Student housing design is shifting away from luxury amenities more geared toward recreation than studying to condensed living spaces and education-oriented common areas, marking a return of focus to efficiency, affordability and practicality.
It’s back to basics for student housing. Luxury amenities more geared toward recreation than studying are giving way to condensed living spaces and education-oriented common areas. In effect, it marks a reversal of the pendulum, a return of focus to the efficiency, affordability and practicality that marked traditional student living quarters.
Conditions are conspiring to cause this shift: For developers, the challenges include rising construction costs and land shortages. College students and their parents face ever-increasing tuition due to growing competition for matriculation, to say nothing of increased room-and-board costs. Universities are striving to squeeze more students into limited space. Resulting solutions can benefit everyone.
The difficulties are not likely to lessen anytime soon. While some smaller private and lower-tier colleges are suffering decreased applications and in a number of cases merging or closing, the national application pool is rising, and is likely to continue to do so in the near term, according to the U.S. Department of Education. Total undergraduate enrollment actually decreased 7 percent from 2010 to 2016, but that was off of a 37 percent boom in the prior decade that brought enrollment to a record 18.1 million students, according to the department’s National Center for Education Statistics. It forecasts a 3 percent increase from 2016 to 2027, although there is some debate as to whether the recent drop in the birth rate will result in some level of enrollment decline after that.

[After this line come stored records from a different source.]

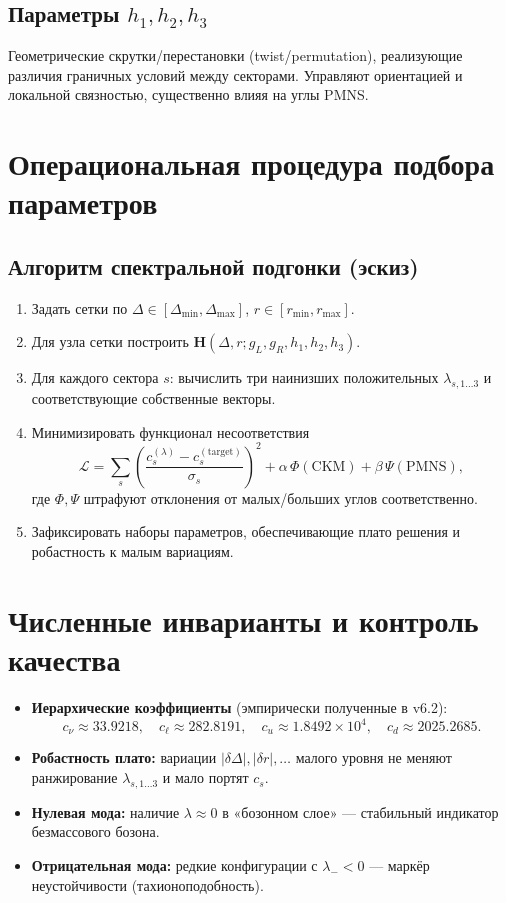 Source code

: \documentclass[12pt,a4paper]{article}
\theoremstyle{definition}
\theoremstyle{plain}
\theoremstyle{remark}
\newcommand{\Hbase}{\mathbf{H}}
\begin{document}
\subsection*{Параметры \(h_1,h_2,h_3\)}
Геометрические скрутки/перестановки (twist/permutation), реализующие различия граничных условий между секторами. Управляют ориентацией и локальной связностью, существенно влияя на углы PMNS.

\section{Операциональная процедура подбора параметров}
\subsection*{Алгоритм спектральной подгонки (эскиз)}
\begin{enumerate}[leftmargin=0.9cm]
  \item Задать сетки по \(\Delta\in[\Delta_{\min},\Delta_{\max}]\), \(r\in[r_{\min},r_{\max}]\).
  \item Для узла сетки построить \(\Hbase(\Delta,r;g_L,g_R,h_1,h_2,h_3)\).
  \item Для каждого сектора \(s\): вычислить три наинизших положительных \(\lambda_{s,1\ldots3}\) и соответствующие собственные векторы.
  \item Минимизировать функционал несоответствия
  \[
  \mathcal{L}=\sum_{s}\left(\frac{c_s^{(\lambda)}-c_s^{(\text{target})}}{\sigma_s}\right)^2
  + \alpha\,\Phi(\mathrm{CKM})+\beta\,\Psi(\mathrm{PMNS}),
  \]
  где \(\Phi,\Psi\) штрафуют отклонения от малых/больших углов соответственно.
  \item Зафиксировать наборы параметров, обеспечивающие плато решения и робастность к малым вариациям.
\end{enumerate}

\section{Численные инварианты и контроль качества}
\begin{itemize}[leftmargin=0.9cm]
  \item \textbf{Иерархические коэффициенты} (эмпирически полученные в v6.2):
\[
c_\nu\approx 33.9218,\quad c_\ell\approx 282.8191,\quad
c_u\approx 1.8492\times 10^{4},\quad c_d\approx 2025.2685.
\]
  \item \textbf{Робастность плато:} вариации \(|\delta \Delta|,|\delta r|,\ldots\) малого уровня не меняют ранжирование \(\lambda_{s,1\ldots3}\) и мало портят \(c_s\).
  \item \textbf{Нулевая мода:} наличие \(\lambda\approx 0\) в «бозонном слое» --- стабильный индикатор безмассового бозона.
  \item \textbf{Отрицательная мода:} редкие конфигурации с \(\lambda_{-}<0\) --- маркёр неустойчивости (тахионоподобность).
\end{itemize}
\end{document}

While student housing providers are re-emphasizing space maximization, though, it comes at a time of greater creativity and flexibility in use of space. Given the large number of people necessary to fit into a defined space and the uniform nature of student requirements, the sector is a natural place for such experimentation. Alternatives Holly Dutton describes in “Innovations in Student Housing” compare more than favorably with my late-’80s on-campus graduate school housing, which featured double studios, each with a standard desk, dresser and shelving unit, along with a bed that pushed in to serve as a sofa, with a shelf hidden behind the sofa’s cushioned back. These were convenient, but pale by comparison with emerging space-saving options.

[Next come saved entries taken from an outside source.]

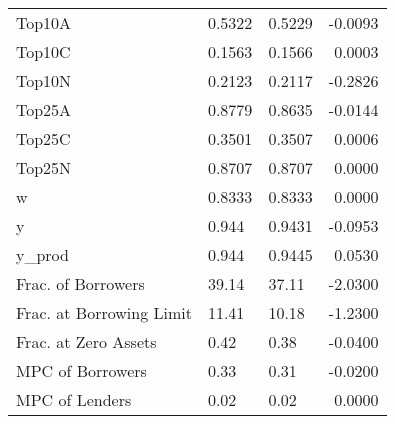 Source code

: \begin{table}
\begin{tabular}{lllr}
                  Top10A &  0.5322 &   0.5229 &  -0.0093 \\
                  Top10C &  0.1563 &   0.1566 &   0.0003 \\
                  Top10N &  0.2123 &   0.2117 &  -0.2826 \\
                  Top25A &  0.8779 &   0.8635 &  -0.0144 \\
                  Top25C &  0.3501 &   0.3507 &   0.0006 \\
                  Top25N &  0.8707 &   0.8707 &   0.0000 \\
                       w &  0.8333 &   0.8333 &   0.0000 \\
                       y &   0.944 &   0.9431 &  -0.0953 \\
                  y\_prod &   0.944 &   0.9445 &   0.0530 \\
      Frac. of Borrowers &   39.14 &    37.11 &  -2.0300 \\
Frac. at Borrowing Limit &   11.41 &    10.18 &  -1.2300 \\
    Frac. at Zero Assets &    0.42 &     0.38 &  -0.0400 \\
        MPC of Borrowers &    0.33 &     0.31 &  -0.0200 \\
          MPC of Lenders &    0.02 &     0.02 &   0.0000 \\
\bottomrule
\end{tabular}
\end{table}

Now, as the parent of a high school student, I am particularly interested in how creative use of space is being combined with an emphasis on practicality. When it comes time for college, I would far rather provide my child with study options than an in-dorm swimming pool, though I’d also rank comfort and a pleasant environment high on my list of priorities (along with safety, of course). To achieve these goals and have the housing be affordable, too—that’s the new holy grail.